La semplicità e la praticità dell'invenzione fecero scuola, tanto che nel corso di tutto il XVII secolo altre impronte ispirate al Bishop furono utilizzate dagli uffici postali inglesi: come i bolli apposti dall'ufficio postale per l'estero di Londra su missive dirette oltremanica, quelli per propagandare l'invio della corrispondenza su alcune direttrici postali, e infine i bolli indicanti l'ufficio postale di provenienza (che recano il numero identificativo della stazione di posta o le iniziali del nome del responsabile della stessa).

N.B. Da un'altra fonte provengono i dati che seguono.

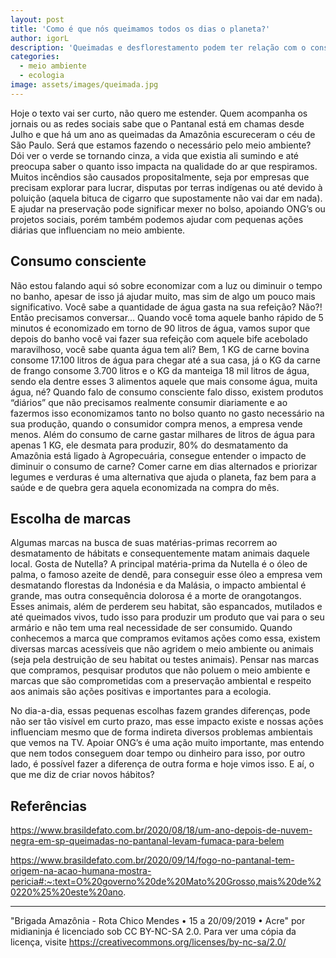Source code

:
 ```yaml
---
layout: post
title: 'Como é que nós queimamos todos os dias o planeta?'
author: igorL
description: 'Queimadas e desflorestamento podem ter relação com o consumo consciente.'
categories:
  - meio ambiente
  - ecologia
image: assets/images/queimada.jpg
---
```

Hoje o texto vai ser curto, não quero me estender. Quem acompanha os jornais ou as redes sociais sabe que o Pantanal está em chamas desde Julho e que há um ano as queimadas da Amazônia escureceram o céu de São Paulo. Será que estamos fazendo o necessário pelo meio ambiente? Dói ver o verde se tornando cinza, a vida que existia ali sumindo e até preocupa saber o quanto isso impacta na qualidade do ar que respiramos. Muitos incêndios são causados propositalmente, seja por empresas que precisam explorar para lucrar, disputas por terras indígenas ou até devido à poluição (aquela bituca de cigarro que supostamente não vai dar em nada). E ajudar na preservação pode significar mexer no bolso, apoiando ONG’s ou projetos sociais, porém também podemos ajudar com pequenas ações diárias que influenciam no meio ambiente.

## Consumo consciente

Não estou falando aqui só sobre economizar com a luz ou diminuir o tempo no banho, apesar de isso já ajudar muito, mas sim de algo um pouco mais significativo. Você sabe a quantidade de água gasta na sua refeição? Não?! Então precisamos conversar…
Quando você toma aquele banho rápido de 5 minutos é economizado em torno de 90 litros de água, vamos supor que depois do banho você vai fazer sua refeição com aquele bife acebolado maravilhoso, você sabe quanta água tem ali? Bem, 1 KG de carne bovina consome 17.100 litros de água para chegar até a sua casa, já o KG da carne de frango consome 3.700 litros e o KG da manteiga 18 mil litros de água, sendo ela dentre esses 3 alimentos aquele que mais consome água, muita água, né? Quando falo de consumo consciente falo disso, existem produtos “diários” que não precisamos realmente consumir diariamente e ao fazermos isso economizamos tanto no bolso quanto no gasto necessário na sua produção, quando o consumidor compra menos, a empresa vende menos. Além do consumo de carne gastar milhares de litros de água para apenas 1 KG, ele desmata para produzir, 80% do desmatamento da Amazônia está ligado à Agropecuária, consegue entender o impacto de diminuir o consumo de carne? Comer carne em dias alternados e priorizar legumes e verduras é uma alternativa que ajuda o planeta, faz bem para a saúde e de quebra gera aquela economizada na compra do mês.

## Escolha de marcas

Algumas marcas na busca de suas matérias-primas recorrem ao desmatamento de hábitats e consequentemente matam animais daquele local. Gosta de Nutella? A principal matéria-prima da Nutella é o óleo de palma, o famoso azeite de dendê, para conseguir esse óleo a empresa vem desmatando florestas da Indonésia e da Malásia, o impacto ambiental é grande, mas outra consequência dolorosa é a morte de orangotangos. Esses animais, além de perderem seu habitat, são espancados, mutilados e até queimados vivos, tudo isso para produzir um produto que vai para o seu armário e não tem uma real necessidade de ser consumido. Quando conhecemos a marca que compramos evitamos ações como essa, existem diversas marcas acessíveis que não agridem o meio ambiente ou animais (seja pela destruição de seu habitat ou testes animais). Pensar nas marcas que compramos, pesquisar produtos que não poluem o meio ambiente e marcas que são comprometidas com a preservação ambiental e respeito aos animais são ações positivas e importantes para a ecologia.

No dia-a-dia, essas pequenas escolhas fazem grandes diferenças, pode não ser tão visível em curto prazo, mas esse impacto existe e nossas ações influenciam mesmo que de forma indireta diversos problemas ambientais que vemos na TV. Apoiar ONG’s é uma ação muito importante, mas entendo que nem todos conseguem doar tempo ou dinheiro para isso, por outro lado, é possível fazer a diferença de outra forma e hoje vimos isso. E aí, o que me diz de criar novos hábitos?

## Referências
https://www.brasildefato.com.br/2020/08/18/um-ano-depois-de-nuvem-negra-em-sp-queimadas-no-pantanal-levam-fumaca-para-belem

https://www.brasildefato.com.br/2020/09/14/fogo-no-pantanal-tem-origem-na-acao-humana-mostra-pericia#:~:text=O%20governo%20de%20Mato%20Grosso,mais%20de%20220%25%20este%20ano.

---
"Brigada Amazônia - Rota Chico Mendes • 15 a 20/09/2019 • Acre" por midianinja é licenciado sob CC BY-NC-SA 2.0. Para ver uma cópia da licença, visite https://creativecommons.org/licenses/by-nc-sa/2.0/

William Dockwra: bolli da 1 penny 150 anni prima di Rowland Hill

Fin dalla giovane età l'inglese William Dockwra (1635 ca.-1716) sembrava avviato a seguire le orme paterne. Come il padre, intraprese infatti a Londra la professione di armaiolo, per convertirla, intorno ai trent'anni, nella più lucrosa attività di commerciante di schiavi fra Guinea e Nuovo Mondo, che gli fruttò terreni nel Jersey.

 

Quando sopraggiunse la maturità, Dockwra cambiò nuovamente business: nella primavera del 1680, insieme ad alcuni soci, fondò a Londra una compagnia di corrieri postali privati che si avvaleva di tre uffici. La società di Dockwra si differenziava dalla concorrenza perché apponeva propri bolli triangolari o a cuore a garanzia dell'avvenuto pre-pagamento - ed era questa la novità - del servizio. La tariffa corrisposta al momento dell'accettazione della lettera (per la consegna nella capitale) era - in anticipo di oltre un secolo e mezzo sulla riforma postale di Rowland Hill - di un penny. Le cose non andarono bene, o forse andarono troppo bene, tanto da indurre il duca di York (che diverrà poi re Giacomo II), detentore del monopolio reale del servizio postale, a osteggiare la nuova società revocando la concessione nel novembre 1682.

 

A Dockwra, che si dedicò successivamente ad altre attività, dal 1689, dopo la deposizione e l'esilio del "rivale" Giacomo II, fu riconosciuta dalla Corona una pensione di 500 sterline annue, in segno di gratitudine per il suo ingegno postale.